**YOUR GOAL**. Show all the lines in the data below that include the word "models".
***** DATA SUPPLIED
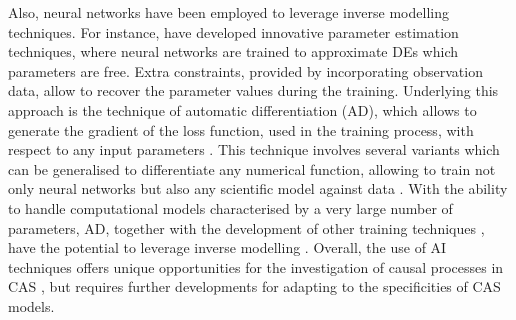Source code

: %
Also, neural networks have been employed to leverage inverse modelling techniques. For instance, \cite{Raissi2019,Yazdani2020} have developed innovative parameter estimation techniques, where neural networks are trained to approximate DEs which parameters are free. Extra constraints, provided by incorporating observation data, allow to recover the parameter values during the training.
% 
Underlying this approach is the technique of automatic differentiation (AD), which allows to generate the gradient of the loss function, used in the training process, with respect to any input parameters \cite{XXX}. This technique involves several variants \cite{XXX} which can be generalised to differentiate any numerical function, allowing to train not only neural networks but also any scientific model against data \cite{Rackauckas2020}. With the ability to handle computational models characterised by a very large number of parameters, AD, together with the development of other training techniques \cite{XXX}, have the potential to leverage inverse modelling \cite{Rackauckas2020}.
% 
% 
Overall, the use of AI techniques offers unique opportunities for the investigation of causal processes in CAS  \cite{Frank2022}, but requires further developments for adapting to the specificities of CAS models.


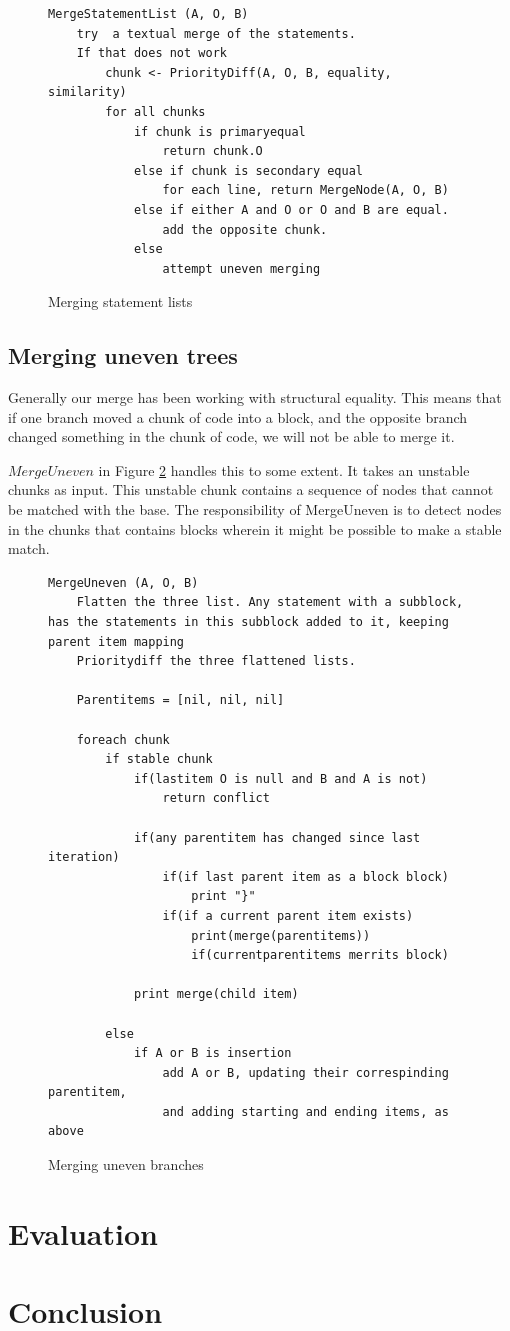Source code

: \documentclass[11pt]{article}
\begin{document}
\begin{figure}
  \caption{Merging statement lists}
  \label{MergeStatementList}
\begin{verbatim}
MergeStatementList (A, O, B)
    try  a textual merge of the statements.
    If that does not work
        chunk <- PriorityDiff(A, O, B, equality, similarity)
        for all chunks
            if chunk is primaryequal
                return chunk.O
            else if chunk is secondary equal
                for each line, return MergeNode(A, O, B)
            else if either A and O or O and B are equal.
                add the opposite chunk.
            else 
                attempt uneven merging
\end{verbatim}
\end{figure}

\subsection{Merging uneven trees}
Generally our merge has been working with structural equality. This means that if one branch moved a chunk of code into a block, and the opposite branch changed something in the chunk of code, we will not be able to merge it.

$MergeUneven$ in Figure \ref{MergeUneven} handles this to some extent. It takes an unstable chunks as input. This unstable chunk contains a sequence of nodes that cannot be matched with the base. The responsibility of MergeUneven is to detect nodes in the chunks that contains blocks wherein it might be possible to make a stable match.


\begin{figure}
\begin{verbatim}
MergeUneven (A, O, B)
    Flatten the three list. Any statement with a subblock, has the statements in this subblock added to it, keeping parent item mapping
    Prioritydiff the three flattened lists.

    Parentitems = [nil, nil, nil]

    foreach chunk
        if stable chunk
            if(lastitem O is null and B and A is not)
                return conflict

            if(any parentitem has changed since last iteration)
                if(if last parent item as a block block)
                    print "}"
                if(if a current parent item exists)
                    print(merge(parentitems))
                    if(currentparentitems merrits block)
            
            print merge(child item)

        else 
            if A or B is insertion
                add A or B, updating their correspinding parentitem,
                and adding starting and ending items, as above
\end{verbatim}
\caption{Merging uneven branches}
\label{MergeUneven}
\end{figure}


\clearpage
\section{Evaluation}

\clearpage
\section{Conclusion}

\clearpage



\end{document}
**********
***** DATA SUPPLIED
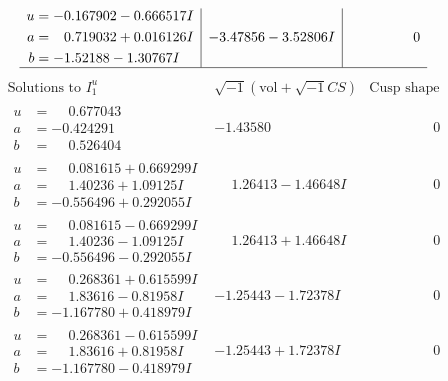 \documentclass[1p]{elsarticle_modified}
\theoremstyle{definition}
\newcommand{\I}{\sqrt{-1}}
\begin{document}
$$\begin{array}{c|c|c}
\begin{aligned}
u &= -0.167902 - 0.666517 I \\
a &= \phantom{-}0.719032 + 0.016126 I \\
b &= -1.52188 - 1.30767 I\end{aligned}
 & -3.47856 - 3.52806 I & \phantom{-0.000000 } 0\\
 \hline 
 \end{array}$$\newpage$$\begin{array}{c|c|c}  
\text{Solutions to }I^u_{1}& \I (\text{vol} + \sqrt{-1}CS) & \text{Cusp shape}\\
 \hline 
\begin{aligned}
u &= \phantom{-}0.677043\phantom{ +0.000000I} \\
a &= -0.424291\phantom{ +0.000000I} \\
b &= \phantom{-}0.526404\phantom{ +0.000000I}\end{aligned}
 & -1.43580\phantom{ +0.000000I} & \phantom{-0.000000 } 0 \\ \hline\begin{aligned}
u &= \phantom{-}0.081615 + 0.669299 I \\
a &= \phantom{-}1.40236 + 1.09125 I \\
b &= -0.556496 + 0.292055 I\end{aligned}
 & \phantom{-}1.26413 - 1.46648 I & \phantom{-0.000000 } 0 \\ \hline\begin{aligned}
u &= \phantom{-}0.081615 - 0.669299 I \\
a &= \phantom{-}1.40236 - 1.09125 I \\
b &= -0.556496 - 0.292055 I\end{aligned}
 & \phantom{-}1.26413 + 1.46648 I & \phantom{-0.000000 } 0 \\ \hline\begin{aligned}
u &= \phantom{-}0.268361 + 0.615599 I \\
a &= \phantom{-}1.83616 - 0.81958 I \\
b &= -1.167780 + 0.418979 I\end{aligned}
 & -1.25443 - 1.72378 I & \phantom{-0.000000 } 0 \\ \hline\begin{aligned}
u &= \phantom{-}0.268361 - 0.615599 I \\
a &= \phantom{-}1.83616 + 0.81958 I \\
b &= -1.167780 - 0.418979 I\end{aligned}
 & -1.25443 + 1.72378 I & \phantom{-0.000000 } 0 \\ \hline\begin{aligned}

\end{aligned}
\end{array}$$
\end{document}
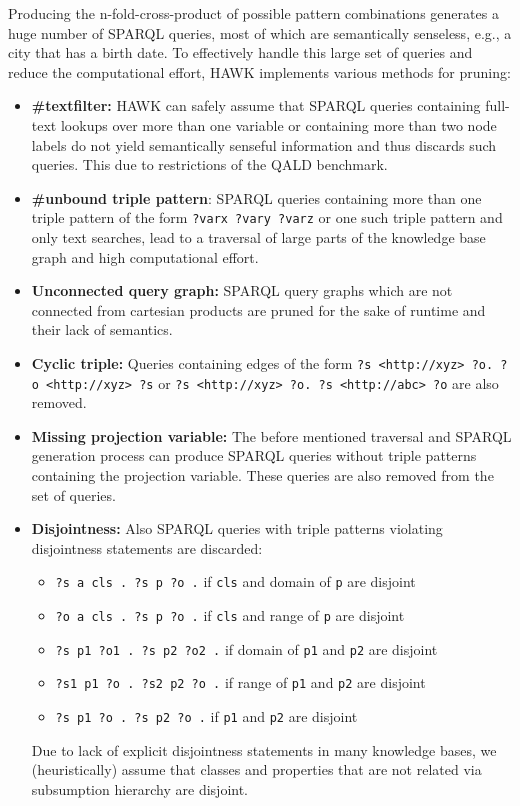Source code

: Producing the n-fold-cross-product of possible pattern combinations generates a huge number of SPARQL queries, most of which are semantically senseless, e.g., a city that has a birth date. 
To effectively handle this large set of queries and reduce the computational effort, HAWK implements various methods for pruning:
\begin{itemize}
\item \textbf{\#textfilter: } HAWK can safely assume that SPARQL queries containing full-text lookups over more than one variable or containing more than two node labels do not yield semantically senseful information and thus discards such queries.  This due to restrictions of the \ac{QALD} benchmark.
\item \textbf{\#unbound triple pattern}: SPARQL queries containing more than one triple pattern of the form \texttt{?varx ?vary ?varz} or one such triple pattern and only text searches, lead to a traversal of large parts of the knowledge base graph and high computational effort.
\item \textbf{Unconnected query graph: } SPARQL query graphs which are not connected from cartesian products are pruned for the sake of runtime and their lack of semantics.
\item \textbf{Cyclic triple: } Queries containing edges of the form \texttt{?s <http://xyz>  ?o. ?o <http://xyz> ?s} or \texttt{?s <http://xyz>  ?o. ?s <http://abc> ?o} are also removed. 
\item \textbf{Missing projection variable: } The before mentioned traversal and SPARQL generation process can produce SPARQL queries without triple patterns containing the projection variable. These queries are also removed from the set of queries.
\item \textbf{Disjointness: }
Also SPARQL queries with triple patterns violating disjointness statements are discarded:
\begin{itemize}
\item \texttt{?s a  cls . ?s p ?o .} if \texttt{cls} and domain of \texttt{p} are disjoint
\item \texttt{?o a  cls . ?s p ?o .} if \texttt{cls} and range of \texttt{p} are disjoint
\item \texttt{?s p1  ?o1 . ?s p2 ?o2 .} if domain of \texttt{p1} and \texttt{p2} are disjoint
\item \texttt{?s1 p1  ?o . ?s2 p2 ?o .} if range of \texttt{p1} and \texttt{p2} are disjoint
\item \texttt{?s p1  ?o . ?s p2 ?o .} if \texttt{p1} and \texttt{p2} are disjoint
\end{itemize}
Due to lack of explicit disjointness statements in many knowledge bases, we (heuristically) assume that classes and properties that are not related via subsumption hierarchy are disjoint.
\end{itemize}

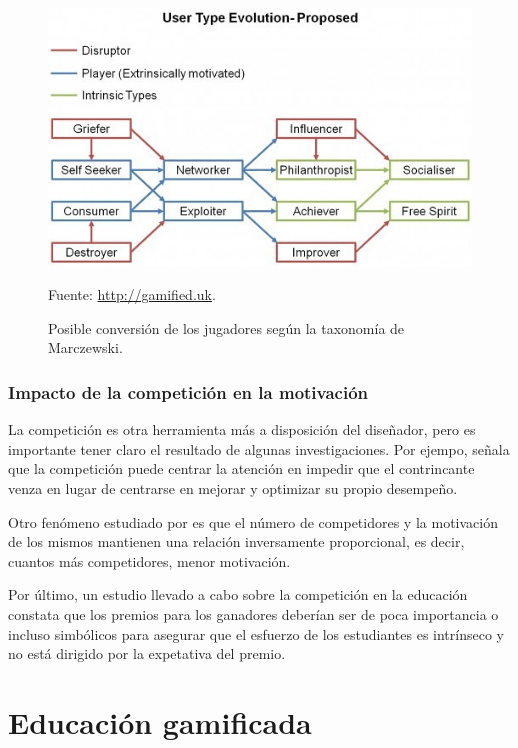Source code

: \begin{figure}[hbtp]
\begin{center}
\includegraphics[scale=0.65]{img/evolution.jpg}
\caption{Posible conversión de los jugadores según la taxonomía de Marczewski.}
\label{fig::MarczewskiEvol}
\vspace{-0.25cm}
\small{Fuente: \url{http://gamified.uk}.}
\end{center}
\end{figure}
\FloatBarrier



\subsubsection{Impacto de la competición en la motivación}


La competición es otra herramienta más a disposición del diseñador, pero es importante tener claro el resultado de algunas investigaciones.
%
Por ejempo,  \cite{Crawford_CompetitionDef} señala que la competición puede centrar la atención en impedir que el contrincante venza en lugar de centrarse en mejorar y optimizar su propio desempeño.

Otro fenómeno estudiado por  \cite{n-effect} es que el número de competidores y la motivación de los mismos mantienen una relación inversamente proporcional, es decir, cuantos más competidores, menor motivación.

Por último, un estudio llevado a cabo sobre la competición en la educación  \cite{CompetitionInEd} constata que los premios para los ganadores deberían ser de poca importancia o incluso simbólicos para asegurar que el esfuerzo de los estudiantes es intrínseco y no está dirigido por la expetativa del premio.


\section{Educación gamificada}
**********
**TASK RESPONSE**.
Underlying this approach is the technique of automatic differentiation (AD), which allows to generate the gradient of the loss function, used in the training process, with respect to any input parameters \cite{XXX}. This technique involves several variants \cite{XXX} which can be generalised to differentiate any numerical function, allowing to train not only neural networks but also any scientific model against data \cite{Rackauckas2020}. With the ability to handle computational models characterised by a very large number of parameters, AD, together with the development of other training techniques \cite{XXX}, have the potential to leverage inverse modelling \cite{Rackauckas2020}.
Overall, the use of AI techniques offers unique opportunities for the investigation of causal processes in CAS  \cite{Frank2022}, but requires further developments for adapting to the specificities of CAS models.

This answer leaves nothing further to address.